Video tutorial: Create a pseudo-HDR effect with local contrast

This tutorial covers a simple and versatile Photoshop process for creating a local contrast effect much like tone mapping. It involves using a low-frequency (blurred) duplicate of your source image to throw controlled light into darker imager regions, and to darken bright image regions.

The overall effect helps balance the tones used across your image, and should help ensure details in the highlight and shadow regions are more clearly rendered. For some interesting variations, you can use this technique with different blurring modes, or try running multiple instances of the effect to enhance different detail regions.


01 First, load your source image into Photoshop and duplicate it (Cmd/ Ctrl+J). With the top layer selected, set its blending mode to Overlay. Now create an Invert adjustment layer, and clip it onto your top layer by Opt/Alt-clicking in between the two layers (in the Layers panel), or by selecting Create Clipping Mask from the Layers menu with the Invert layer selected.


02 Now select your middle layer again, and choose Convert for Smart Filters from the Filters menu. Next, select Gaussian Blur from the Filters menu, and notice how changing the radius of the effect affects the tonality of the image. Once you’ve found a radius that enhances the details and balances the tones in a useful way, select OK.
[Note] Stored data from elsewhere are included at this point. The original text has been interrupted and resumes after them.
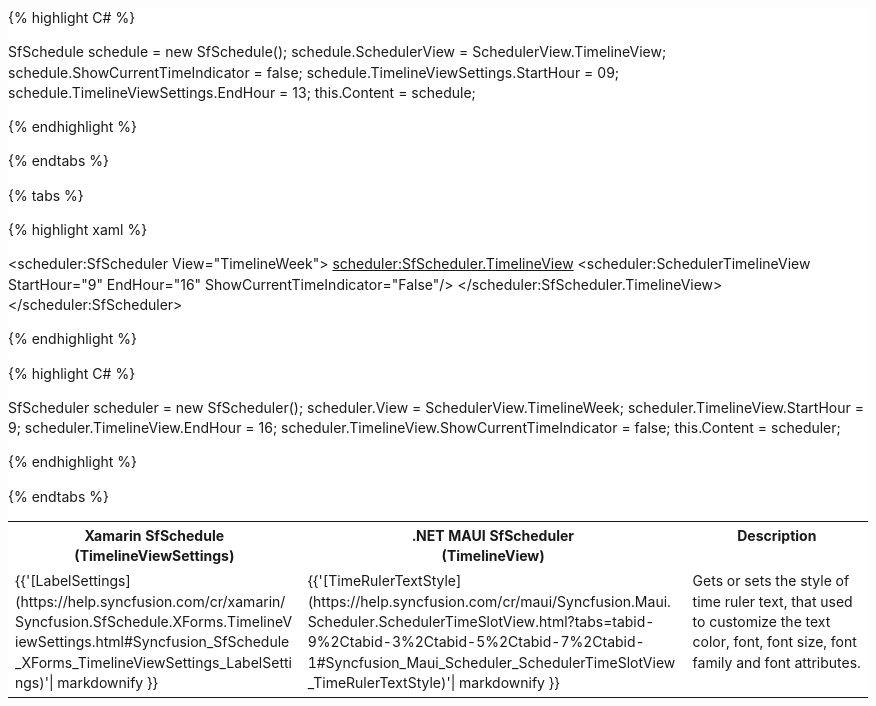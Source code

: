 {% highlight C# %}

SfSchedule schedule = new SfSchedule();
schedule.SchedulerView = SchedulerView.TimelineView;
schedule.ShowCurrentTimeIndicator = false;
schedule.TimelineViewSettings.StartHour = 09;
schedule.TimelineViewSettings.EndHour = 13;
this.Content = schedule;

{% endhighlight %}

{% endtabs %}
</td>
<td>
{% tabs %}

{% highlight xaml %}

<scheduler:SfScheduler View="TimelineWeek">
    <scheduler:SfScheduler.TimelineView>
        <scheduler:SchedulerTimelineView       
                       StartHour="9"
                       EndHour="16"
					   ShowCurrentTimeIndicator="False"/>
    </scheduler:SfScheduler.TimelineView>					
</scheduler:SfScheduler>

{% endhighlight %}

{% highlight C# %}

SfScheduler scheduler = new SfScheduler();
scheduler.View = SchedulerView.TimelineWeek;
scheduler.TimelineView.StartHour = 9;
scheduler.TimelineView.EndHour = 16;
scheduler.TimelineView.ShowCurrentTimeIndicator = false;
this.Content = scheduler;

{% endhighlight %}

{% endtabs %}
</td></tr>
</table> 

<table>
<tr>
<th>Xamarin SfSchedule <br/> (TimelineViewSettings)</th>
<th>.NET MAUI SfScheduler <br/> (TimelineView)</th>
<th>Description</th></tr>

<tr>
<td>{{'[LabelSettings](https://help.syncfusion.com/cr/xamarin/Syncfusion.SfSchedule.XForms.TimelineViewSettings.html#Syncfusion_SfSchedule_XForms_TimelineViewSettings_LabelSettings)'| markdownify }}</td>
<td>{{'[TimeRulerTextStyle](https://help.syncfusion.com/cr/maui/Syncfusion.Maui.Scheduler.SchedulerTimeSlotView.html?tabs=tabid-9%2Ctabid-3%2Ctabid-5%2Ctabid-7%2Ctabid-1#Syncfusion_Maui_Scheduler_SchedulerTimeSlotView_TimeRulerTextStyle)'| markdownify }} </td>
<td>Gets or sets the style of time ruler text, that used to customize the text color, font, font size, font family and font attributes.</td></tr>
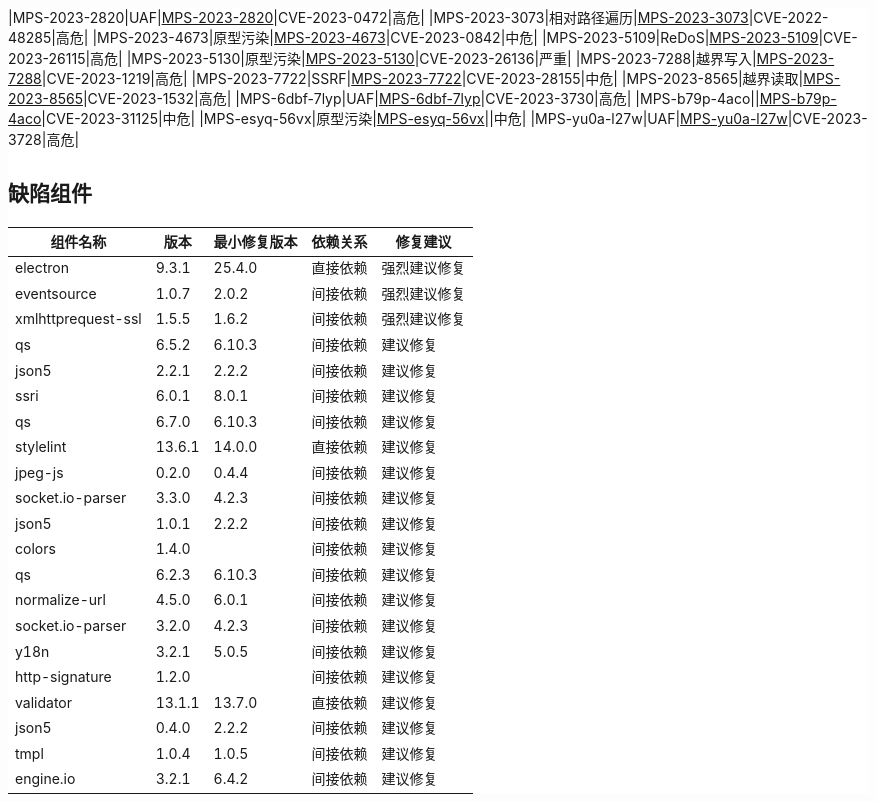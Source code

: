 |MPS-2023-2820|UAF|[MPS-2023-2820](https://www.oscs1024.com/hd/MPS-2023-2820)|CVE-2023-0472|高危|
|MPS-2023-3073|相对路径遍历|[MPS-2023-3073](https://www.oscs1024.com/hd/MPS-2023-3073)|CVE-2022-48285|高危|
|MPS-2023-4673|原型污染|[MPS-2023-4673](https://www.oscs1024.com/hd/MPS-2023-4673)|CVE-2023-0842|中危|
|MPS-2023-5109|ReDoS|[MPS-2023-5109](https://www.oscs1024.com/hd/MPS-2023-5109)|CVE-2023-26115|高危|
|MPS-2023-5130|原型污染|[MPS-2023-5130](https://www.oscs1024.com/hd/MPS-2023-5130)|CVE-2023-26136|严重|
|MPS-2023-7288|越界写入|[MPS-2023-7288](https://www.oscs1024.com/hd/MPS-2023-7288)|CVE-2023-1219|高危|
|MPS-2023-7722|SSRF|[MPS-2023-7722](https://www.oscs1024.com/hd/MPS-2023-7722)|CVE-2023-28155|中危|
|MPS-2023-8565|越界读取|[MPS-2023-8565](https://www.oscs1024.com/hd/MPS-2023-8565)|CVE-2023-1532|高危|
|MPS-6dbf-7lyp|UAF|[MPS-6dbf-7lyp](https://www.oscs1024.com/hd/MPS-6dbf-7lyp)|CVE-2023-3730|高危|
|MPS-b79p-4aco||[MPS-b79p-4aco](https://www.oscs1024.com/hd/MPS-b79p-4aco)|CVE-2023-31125|中危|
|MPS-esyq-56vx|原型污染|[MPS-esyq-56vx](https://www.oscs1024.com/hd/MPS-esyq-56vx)||中危|
|MPS-yu0a-l27w|UAF|[MPS-yu0a-l27w](https://www.oscs1024.com/hd/MPS-yu0a-l27w)|CVE-2023-3728|高危|




## 缺陷组件

| 组件名称 | 版本 | 最小修复版本 | 依赖关系 | 修复建议 |
| -------- | ---- | ------------ | -------- | -------- |
|electron|9.3.1|25.4.0|直接依赖|强烈建议修复|C:9|H:118|M:33|L:0|
|eventsource|1.0.7|2.0.2|间接依赖|强烈建议修复|C:1|H:0|M:0|L:0|
|xmlhttprequest-ssl|1.5.5|1.6.2|间接依赖|强烈建议修复|C:1|H:1|M:0|L:0|
|qs|6.5.2|6.10.3|间接依赖|建议修复|C:0|H:1|M:0|L:0|
|json5|2.2.1|2.2.2|间接依赖|建议修复|C:0|H:1|M:0|L:0|
|ssri|6.0.1|8.0.1|间接依赖|建议修复|C:0|H:1|M:0|L:0|
|qs|6.7.0|6.10.3|间接依赖|建议修复|C:0|H:1|M:0|L:0|
|stylelint|13.6.1|14.0.0|直接依赖|建议修复|C:0|H:1|M:0|L:0|
|jpeg-js|0.2.0|0.4.4|间接依赖|建议修复|C:0|H:1|M:1|L:0|
|socket.io-parser|3.3.0|4.2.3|间接依赖|建议修复|C:0|H:1|M:0|L:0|
|json5|1.0.1|2.2.2|间接依赖|建议修复|C:0|H:1|M:0|L:0|
|colors|1.4.0||间接依赖|建议修复|C:0|H:1|M:0|L:0|
|qs|6.2.3|6.10.3|间接依赖|建议修复|C:0|H:1|M:0|L:0|
|normalize-url|4.5.0|6.0.1|间接依赖|建议修复|C:0|H:1|M:0|L:0|
|socket.io-parser|3.2.0|4.2.3|间接依赖|建议修复|C:0|H:1|M:0|L:0|
|y18n|3.2.1|5.0.5|间接依赖|建议修复|C:1|H:0|M:0|L:0|
|http-signature|1.2.0||间接依赖|建议修复|C:0|H:1|M:0|L:0|
|validator|13.1.1|13.7.0|直接依赖|建议修复|C:0|H:1|M:3|L:0|
|json5|0.4.0|2.2.2|间接依赖|建议修复|C:0|H:1|M:0|L:0|
|tmpl|1.0.4|1.0.5|间接依赖|建议修复|C:0|H:1|M:0|L:0|
|engine.io|3.2.1|6.4.2|间接依赖|建议修复|C:0|H:1|M:1|L:0|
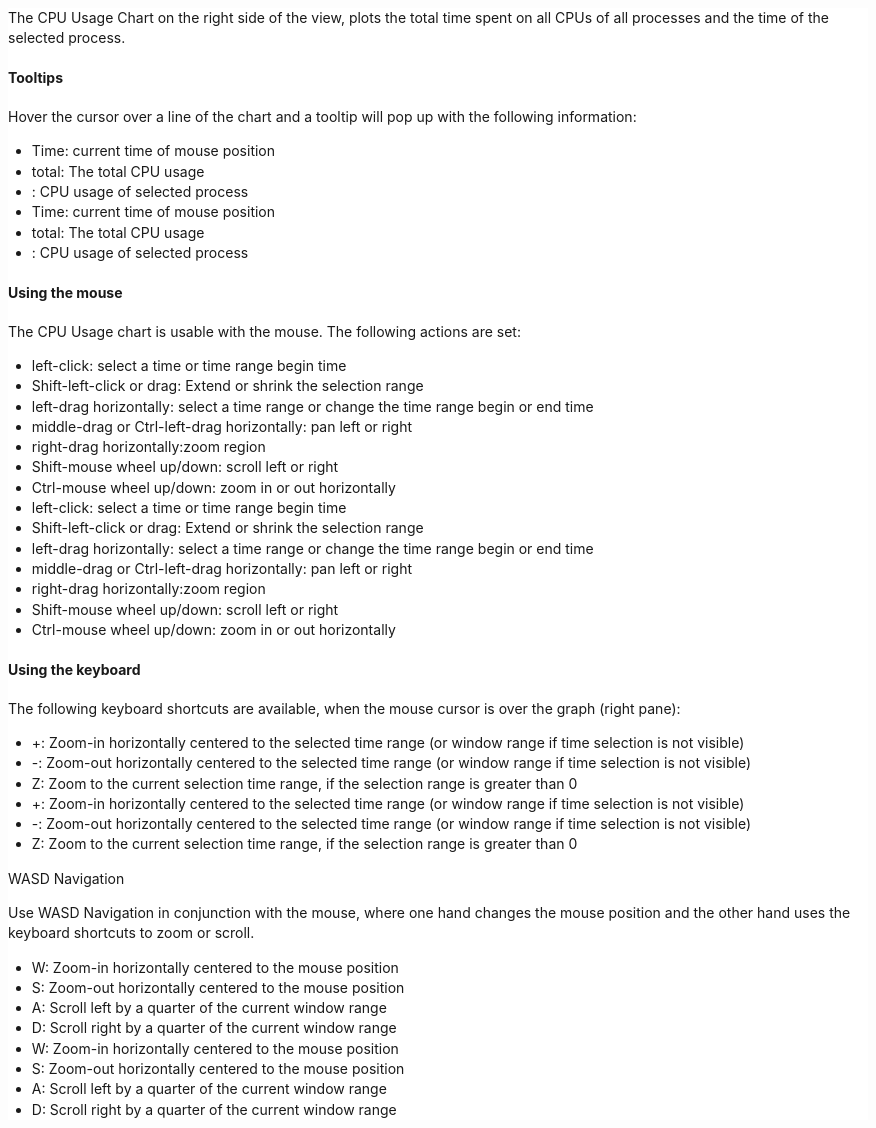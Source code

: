 The CPU Usage Chart on the right side of the view, plots the total time spent on all CPUs of all processes and the time of the selected process.

#### Tooltips

Hover the cursor over a line of the chart and a tooltip will pop up with the following information:
- Time: current time of mouse position
- total: The total CPU usage
- <process>: CPU usage of selected process
- Time: current time of mouse position
- total: The total CPU usage
- <process>: CPU usage of selected process



#### Using the mouse

The CPU Usage chart is usable with the mouse. The following actions are set:
- left-click: select a time or time range begin time
- Shift-left-click or drag: Extend or shrink the selection range
- left-drag horizontally: select a time range or change the time range begin or end time
- middle-drag or Ctrl-left-drag horizontally: pan left or right
- right-drag horizontally:zoom region
- Shift-mouse wheel up/down: scroll left or right
- Ctrl-mouse wheel up/down: zoom in or out horizontally
- left-click: select a time or time range begin time
- Shift-left-click or drag: Extend or shrink the selection range
- left-drag horizontally: select a time range or change the time range begin or end time
- middle-drag or Ctrl-left-drag horizontally: pan left or right
- right-drag horizontally:zoom region
- Shift-mouse wheel up/down: scroll left or right
- Ctrl-mouse wheel up/down: zoom in or out horizontally

#### Using the keyboard

The following keyboard shortcuts are available, when the mouse cursor is over the graph (right pane):
- +: Zoom-in horizontally centered to the selected time range (or window range if time selection is not visible)
- -: Zoom-out horizontally centered to the selected time range (or window range if time selection is not visible)
- Z: Zoom to the current selection time range, if the selection range is greater than 0
- +: Zoom-in horizontally centered to the selected time range (or window range if time selection is not visible)
- -: Zoom-out horizontally centered to the selected time range (or window range if time selection is not visible)
- Z: Zoom to the current selection time range, if the selection range is greater than 0

WASD Navigation

Use WASD Navigation in conjunction with the mouse, where one hand changes the mouse
			position and the other hand uses the keyboard shortcuts to zoom or scroll.
- W: Zoom-in horizontally centered to the mouse position
- S: Zoom-out horizontally centered to the mouse position
- A: Scroll left by a quarter of the current window range
- D: Scroll right by a quarter of the current window range
- W: Zoom-in horizontally centered to the mouse position
- S: Zoom-out horizontally centered to the mouse position
- A: Scroll left by a quarter of the current window range
- D: Scroll right by a quarter of the current window range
03 Now select the source image again, and duplicate it. Bring this duplicate layer to the top of your Layers panel, and change its blending mode to Linear Light. Now bring the layer’s opacity down to around 5%. This is an optional step that enables you to reintroduce some of the overall contrast and tonality from your source image, and it can be mixed in to suit.


04 As is common with tone-mapping effects, the colours may be a bit messed up at this point. A simple fix is to go back to your source image, duplicate it, bring the duplicate to the top of your Layers panel and set its blending mode to Colour. This should now straighten out your colours, so the tone-mapping effect is only affecting luminosity.


05 You can create a group layer now, and put all of your layers, apart from the source image, into it. Using the group’s Opacity control, you can now mix this effect in and out. Experiment and change the size of the radius for anything from a hyper-real effect at lower values, to a broad tone-balancing effect with larger values.